The first situation is governed by what is referred to as the Statute of Frauds. The concept of the Statute of Frauds has deep roots in English law and has been transferred in various forms to the United States as part of its legal inheritance from the British. The Statute of Frauds requires that certain categories of contracts be signed in writing in order to be enforceable. The most common categories include:
- Contracts which by their own terms cannot be completed within a year of contract formation
- Contracts for the sale or transfer of interests in real property
- Contracts promising to answer for or guaranty the debts of another
In these situations, the Statute of Frauds may be raised as a defense to enforcement of a contract. Note the term “Statute.” In the United States, Statutes of Frauds are the subject of statutes adopted by state governments. So, the Statute of Frauds in one state may differ in some respects from another. Note also that the Uniform Commercial Code (UCC) has amended some provisions of the Statute of Frauds relating to the sale of goods. Thus, it is now recognized that UCC Section 2 has amended the Statute of Frauds by requiring generally that contracts for the sale of goods worth $500 or more must be in writing to be enforceable. However, the same section also recognizes that flexibility is required in the context of a fast-paced business world and will enforce a contract between merchants, where one party sends a confirmation notice to the other and the other has reason to know of the confirmation notice but takes no action.

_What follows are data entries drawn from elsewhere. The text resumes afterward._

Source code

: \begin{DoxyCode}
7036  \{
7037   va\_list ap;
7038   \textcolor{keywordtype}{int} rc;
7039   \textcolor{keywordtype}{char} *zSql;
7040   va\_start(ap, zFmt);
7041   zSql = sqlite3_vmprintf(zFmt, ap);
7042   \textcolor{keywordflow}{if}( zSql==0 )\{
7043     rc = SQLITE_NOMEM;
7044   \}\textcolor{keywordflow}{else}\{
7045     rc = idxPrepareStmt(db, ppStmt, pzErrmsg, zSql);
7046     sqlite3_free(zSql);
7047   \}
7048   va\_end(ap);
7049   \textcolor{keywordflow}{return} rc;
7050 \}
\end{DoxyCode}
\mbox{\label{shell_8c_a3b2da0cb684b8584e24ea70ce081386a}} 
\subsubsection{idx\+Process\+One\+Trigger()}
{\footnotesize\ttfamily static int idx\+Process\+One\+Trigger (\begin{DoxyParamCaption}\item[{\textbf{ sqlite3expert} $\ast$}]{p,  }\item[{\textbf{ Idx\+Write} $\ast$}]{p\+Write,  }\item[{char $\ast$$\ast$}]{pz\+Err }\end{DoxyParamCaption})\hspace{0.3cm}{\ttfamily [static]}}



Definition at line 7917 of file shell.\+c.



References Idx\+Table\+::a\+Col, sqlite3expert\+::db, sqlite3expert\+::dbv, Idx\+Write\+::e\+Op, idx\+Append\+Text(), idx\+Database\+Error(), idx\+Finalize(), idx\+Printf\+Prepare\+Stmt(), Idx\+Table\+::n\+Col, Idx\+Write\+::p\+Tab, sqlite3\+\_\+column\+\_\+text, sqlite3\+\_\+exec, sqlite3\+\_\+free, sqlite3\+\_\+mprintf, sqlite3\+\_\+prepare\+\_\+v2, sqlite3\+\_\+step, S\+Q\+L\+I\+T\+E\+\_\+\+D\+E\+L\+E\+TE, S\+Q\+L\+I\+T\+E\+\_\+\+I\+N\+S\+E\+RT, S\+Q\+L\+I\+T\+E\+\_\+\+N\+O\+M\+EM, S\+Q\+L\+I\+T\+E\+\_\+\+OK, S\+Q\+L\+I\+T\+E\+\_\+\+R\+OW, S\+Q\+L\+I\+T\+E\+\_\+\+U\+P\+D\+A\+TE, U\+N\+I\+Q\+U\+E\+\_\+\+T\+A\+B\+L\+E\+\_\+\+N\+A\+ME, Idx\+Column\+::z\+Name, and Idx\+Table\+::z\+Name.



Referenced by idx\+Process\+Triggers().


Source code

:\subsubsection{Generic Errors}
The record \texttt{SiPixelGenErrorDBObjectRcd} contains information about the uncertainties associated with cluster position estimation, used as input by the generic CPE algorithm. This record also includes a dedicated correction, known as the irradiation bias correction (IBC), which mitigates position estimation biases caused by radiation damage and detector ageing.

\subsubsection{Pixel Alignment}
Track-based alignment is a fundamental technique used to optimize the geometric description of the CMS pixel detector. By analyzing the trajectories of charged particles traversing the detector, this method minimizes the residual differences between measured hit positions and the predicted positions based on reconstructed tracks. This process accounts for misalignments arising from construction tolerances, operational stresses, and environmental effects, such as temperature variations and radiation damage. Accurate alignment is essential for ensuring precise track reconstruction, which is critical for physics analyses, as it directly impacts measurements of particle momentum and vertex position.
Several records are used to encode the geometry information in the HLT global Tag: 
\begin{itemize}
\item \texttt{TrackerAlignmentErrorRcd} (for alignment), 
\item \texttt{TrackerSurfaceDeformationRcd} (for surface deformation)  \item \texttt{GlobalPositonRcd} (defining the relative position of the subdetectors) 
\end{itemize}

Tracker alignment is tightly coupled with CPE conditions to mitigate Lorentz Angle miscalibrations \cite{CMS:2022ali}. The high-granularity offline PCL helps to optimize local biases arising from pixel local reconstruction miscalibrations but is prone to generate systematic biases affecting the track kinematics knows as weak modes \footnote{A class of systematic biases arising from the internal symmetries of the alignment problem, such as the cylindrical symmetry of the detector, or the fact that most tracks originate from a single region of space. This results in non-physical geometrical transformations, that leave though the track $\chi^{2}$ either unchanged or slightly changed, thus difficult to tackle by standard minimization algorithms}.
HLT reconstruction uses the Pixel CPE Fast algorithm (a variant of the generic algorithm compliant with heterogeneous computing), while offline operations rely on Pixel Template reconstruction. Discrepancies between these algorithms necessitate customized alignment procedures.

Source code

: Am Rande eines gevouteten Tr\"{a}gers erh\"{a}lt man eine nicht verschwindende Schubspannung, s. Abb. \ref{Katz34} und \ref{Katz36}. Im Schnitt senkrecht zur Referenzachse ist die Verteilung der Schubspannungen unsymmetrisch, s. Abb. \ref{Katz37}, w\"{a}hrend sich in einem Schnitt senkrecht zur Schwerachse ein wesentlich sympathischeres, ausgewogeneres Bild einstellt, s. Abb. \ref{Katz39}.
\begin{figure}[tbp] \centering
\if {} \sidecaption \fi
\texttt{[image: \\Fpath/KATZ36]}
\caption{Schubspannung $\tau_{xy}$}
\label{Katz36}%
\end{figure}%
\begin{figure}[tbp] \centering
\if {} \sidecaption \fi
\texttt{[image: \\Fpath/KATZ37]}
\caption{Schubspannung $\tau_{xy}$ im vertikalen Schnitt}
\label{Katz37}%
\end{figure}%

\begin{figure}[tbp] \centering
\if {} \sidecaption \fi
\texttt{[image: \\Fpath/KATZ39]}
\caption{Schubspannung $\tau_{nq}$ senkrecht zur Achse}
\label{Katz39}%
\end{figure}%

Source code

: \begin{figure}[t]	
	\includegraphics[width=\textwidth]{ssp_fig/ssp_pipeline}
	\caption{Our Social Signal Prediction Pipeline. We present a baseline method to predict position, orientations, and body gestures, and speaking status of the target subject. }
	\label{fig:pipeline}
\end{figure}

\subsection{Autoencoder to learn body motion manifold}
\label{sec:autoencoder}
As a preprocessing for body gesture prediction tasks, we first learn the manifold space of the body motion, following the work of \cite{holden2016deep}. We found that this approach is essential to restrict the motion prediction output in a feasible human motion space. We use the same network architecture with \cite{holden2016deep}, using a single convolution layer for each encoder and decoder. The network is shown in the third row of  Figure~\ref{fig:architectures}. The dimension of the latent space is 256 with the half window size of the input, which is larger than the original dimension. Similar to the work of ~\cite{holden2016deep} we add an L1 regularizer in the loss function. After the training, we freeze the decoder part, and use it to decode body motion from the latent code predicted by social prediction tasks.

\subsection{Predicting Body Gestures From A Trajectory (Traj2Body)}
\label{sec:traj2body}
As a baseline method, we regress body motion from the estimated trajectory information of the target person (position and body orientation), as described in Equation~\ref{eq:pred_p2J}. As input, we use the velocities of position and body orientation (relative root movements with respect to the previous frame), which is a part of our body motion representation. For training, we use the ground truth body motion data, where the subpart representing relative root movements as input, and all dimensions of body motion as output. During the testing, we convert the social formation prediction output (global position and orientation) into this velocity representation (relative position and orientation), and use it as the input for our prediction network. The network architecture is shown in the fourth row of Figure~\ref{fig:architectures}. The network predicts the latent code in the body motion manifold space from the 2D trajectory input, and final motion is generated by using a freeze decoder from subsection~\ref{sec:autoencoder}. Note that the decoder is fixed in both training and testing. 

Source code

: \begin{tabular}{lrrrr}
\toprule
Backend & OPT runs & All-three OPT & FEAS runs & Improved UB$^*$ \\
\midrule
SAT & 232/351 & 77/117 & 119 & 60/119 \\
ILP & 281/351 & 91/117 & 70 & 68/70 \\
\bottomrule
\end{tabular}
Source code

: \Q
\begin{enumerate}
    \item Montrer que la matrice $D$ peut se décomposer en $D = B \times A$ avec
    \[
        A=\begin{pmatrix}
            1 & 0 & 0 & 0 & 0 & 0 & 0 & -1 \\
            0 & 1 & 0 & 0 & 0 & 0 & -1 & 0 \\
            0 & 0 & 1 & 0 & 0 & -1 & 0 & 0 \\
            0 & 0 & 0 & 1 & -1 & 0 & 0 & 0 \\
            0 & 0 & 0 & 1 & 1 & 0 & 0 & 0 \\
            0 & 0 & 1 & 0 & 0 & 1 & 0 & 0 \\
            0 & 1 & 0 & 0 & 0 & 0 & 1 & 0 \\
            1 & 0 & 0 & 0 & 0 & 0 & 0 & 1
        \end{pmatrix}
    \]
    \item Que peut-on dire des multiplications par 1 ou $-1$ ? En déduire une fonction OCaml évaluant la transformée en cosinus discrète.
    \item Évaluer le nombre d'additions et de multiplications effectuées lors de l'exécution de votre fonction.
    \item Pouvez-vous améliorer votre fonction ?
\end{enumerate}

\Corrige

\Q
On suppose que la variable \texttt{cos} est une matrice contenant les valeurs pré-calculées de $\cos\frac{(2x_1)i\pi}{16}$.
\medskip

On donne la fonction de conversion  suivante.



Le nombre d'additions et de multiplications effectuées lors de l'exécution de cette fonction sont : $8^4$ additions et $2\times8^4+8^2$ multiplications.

In all of these situations, legislatures have determined that the risk of fraud by introduction of outside, unwritten evidence is too high in the situations the Statute of Frauds applies to. One other way in which the law attempts to limit the use of outside evidence is with the parol evidence rule. This rule again comes to the United States through the British system of common law. In essence, the parol evidence rule says that where parties have put their agreement in the form of a written contract, a party to a contract cannot present evidence outside of the writing that adds to or contradicts the terms that are written in the contract. To apply the parol evidence rule, a court must find that the agreement reasonably appears to be the whole agreement, or that it is “integrated.” To address this issue, contracts often contain a “merger clause” explicitly stating that the contract is the whole agreement between the parties. Keep in mind that, while outside evidence cannot add to or contradict the terms of an integrated contract, outside evidence is always allowable for other reasons, such as helping the court interpret existing terms or resolve ambiguities.